- _Record excerpts_
::::
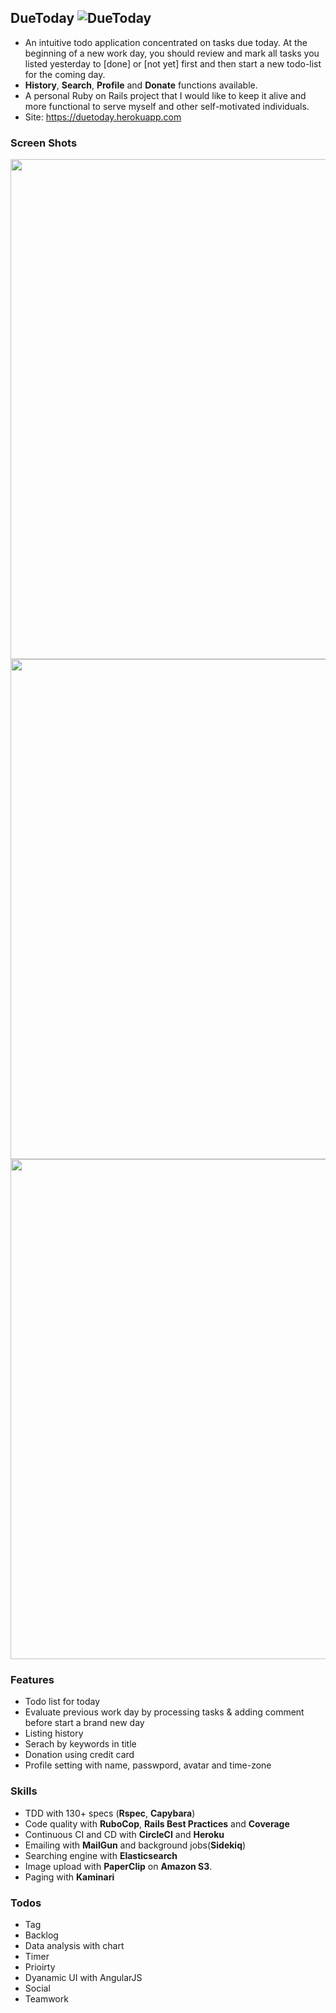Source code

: ## DueToday ![DueToday](https://circleci.com/gh/navyboys/DueToday.png?circle-token=aa47a4c6ff586ab130f85e02bc32f7274b79fe1e)

* An intuitive todo application concentrated on tasks due today. At the beginning of a new work day, you should review and mark all tasks you listed yesterday to [done] or [not yet] first and then start a new todo-list for the coming day. 
* **History**, **Search**, **Profile** and **Donate** functions available.
* A personal Ruby on Rails project that I would like to keep it alive and more functional to serve myself and other self-motivated individuals.
* Site: https://duetoday.herokuapp.com

### Screen Shots

<img src="https://lh3.googleusercontent.com/Z4DD4II-H3xPWZrJ4_ASG8gRPjDPExFCHELSzrbk05CaaGz1J5RMp_VLOjlX2LVIiGbSzey7LxZthU3joCb4C08mXS0BSy9UbmBIlRiyc0jrZNUXG4bhtTpF8of90SQAHb17R5Y9zSnXDcEJF1rq3uNq3ApRmyFJfhOWz4lP1_M_7XJ4SjB0vGak-gxujPdB3R_NK91FzgVyk5GHnBDrRmXbhnS62Kuk3ctLPP7EadplSQzfgAJusoo8Yc9bnA01mll2Z89pY-L1IH2xz6VoJq2NQSc9wxdtklBzfPJIEW9RsnE8skjHgxCwz9zH96BzvYl9vdZ03VRLi-M0ncIbIjtEzjEMp_Fz1H3DfXex4Y27-8aiWTZLLqMxv58hHfWWPxh0w94GStIr5Ou7A_6buvyAifuCffcvhjTgRnvYxHhT1xFzMazM5MNsO1TYhYhK08XDG8XS8oqEU8lUkPw03lEZKE5Z86i3xFBJIhJxIXM9aLWNfONQBbsCcgjDZ4fU7UUcMBTw_V-Y9aiuO48zdeQu1EzDESewbvi4yKNXQughbKnBDELstPj6_59Acqx4AjDx9g=w1030-h599-no" width="800">
<img src="https://lh3.googleusercontent.com/vcpsEY0Z16k9uSIkZxoQR6axsdISgFh4FM00s99iuGcBhuITRN0KLKPExP9ct8qdZ3Vt_S1OA6M5qeOKcC5_20PHNPUUKrIhEXApBhrnho4suwpc6JazXHE5DUM-TdV1xwnl2UEdtGhLOSZ6UoHrq-QCZqym_3Y-yY4H1u55J4GFqal_QlD0FY-MlndgAeBc15YaVRcuuz5nKyP8_6_aXBmeJ_IvuE0tKYo0VSE6PIkfnD-lzCw6wF5SCZ-XFRudq6dwtw74-Wmz2sGADh4Vh5HQO6_cW3DJ_XUbz0BRFJv_s4sJ2EghcLKL21UwZhrSJ3B2lii1xXQ5WxqpsODa3FdjfWSVGeJ2CuK7-HfDX991X-_SeSabFXtmZsD2COjnjggp0QXv1ZcVify5QszXSvCpOfMyOz185q7ajRMoTyMuMkVM-8nOm2zZTDAVZhZWyeUl2Jf5mmO6QhGggb0Q9lNIoYSThlILn8TjfV_Mytyh8JRj_-LLV3MNl7jajDop-0uAsu4rtSn5Vk28kVIcp7iB0cFlNPJuob6-dcCd4E-Tz8vsbh62HiTqPmC2_tFdAX1fzg=w1030-h599-no" width="800">
<img src="https://lh3.googleusercontent.com/diRz-We0n7hzLZjwJR25SWYXlpsvKuRN1FQGDpfTCgZUwxdwv6Hxvg7PVA7UUP2s4C3GBR9slYyJ8z7LltzANRmZOxtw3wclBsG1bPYnqynm0vFBm81Z3R93QFCt-MllHGccUgsqPSkS7Gil7Yu30QdhdgGMi05Pnk4jGvBNthqbJOMlHPlqZ-0igrxuLHmafpt8SI7e7Oep0WGRTUFQpl7IAk8vZqJyDsXMrxEkPgo_xRWxrsibgT5-jI_XfBM9ySYsY56pkC-PU2_8bORja_5tut1q-uQ2-_B8ozPvG1skGRokmRUNQb_BzB_2ewUK6OFpYFKuls-MmC4dYlUem9EwOyGBLAYt5a1vtS4ZnHcOul14FOJL2NMbHdvKdK_tyewlfDL0sb4UX6Vn4h9htBtnJjhuHM3KEFJleOjPypa7TcgNn5U1GExab7qu4qQ4YaJeqbV_ek5ToTGcvT4TnDjiEfkEnn4VUE7VpcK9dHXMw11TnvTI3zvuIdFZnEJVh4yb06JiyxYU-G7yQxh2JxOA7J2gYJWMZj57HhF9b3DJhtFuc94ugz_3IiTy35PIL2ICrw=w1030-h599-no" width="800">

### Features

* Todo list for today
* Evaluate previous work day by processing tasks & adding comment before start a brand new day
* Listing history
* Serach by keywords in title
* Donation using credit card
* Profile setting with name, passwpord, avatar and time-zone

### Skills

- TDD with 130+ specs (**Rspec**, **Capybara**)
- Code quality with **RuboCop**, **Rails Best Practices** and **Coverage**
- Continuous CI and CD with **CircleCI** and **Heroku**
- Emailing with **MailGun** and background jobs(**Sidekiq**)
- Searching engine with **Elasticsearch**
- Image upload with **PaperClip** on **Amazon S3**.
- Paging with **Kaminari**

### Todos

- Tag
- Backlog
- Data analysis with chart
- Timer
- Prioirty
- Dyanamic UI with AngularJS
- Social
- Teamwork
::::
- _Problem statement_
Show the lines above that include "Profile".

- _Solution_
* **History**, **Search**, **Profile** and **Donate** functions available.
* Profile setting with name, passwpord, avatar and time-zone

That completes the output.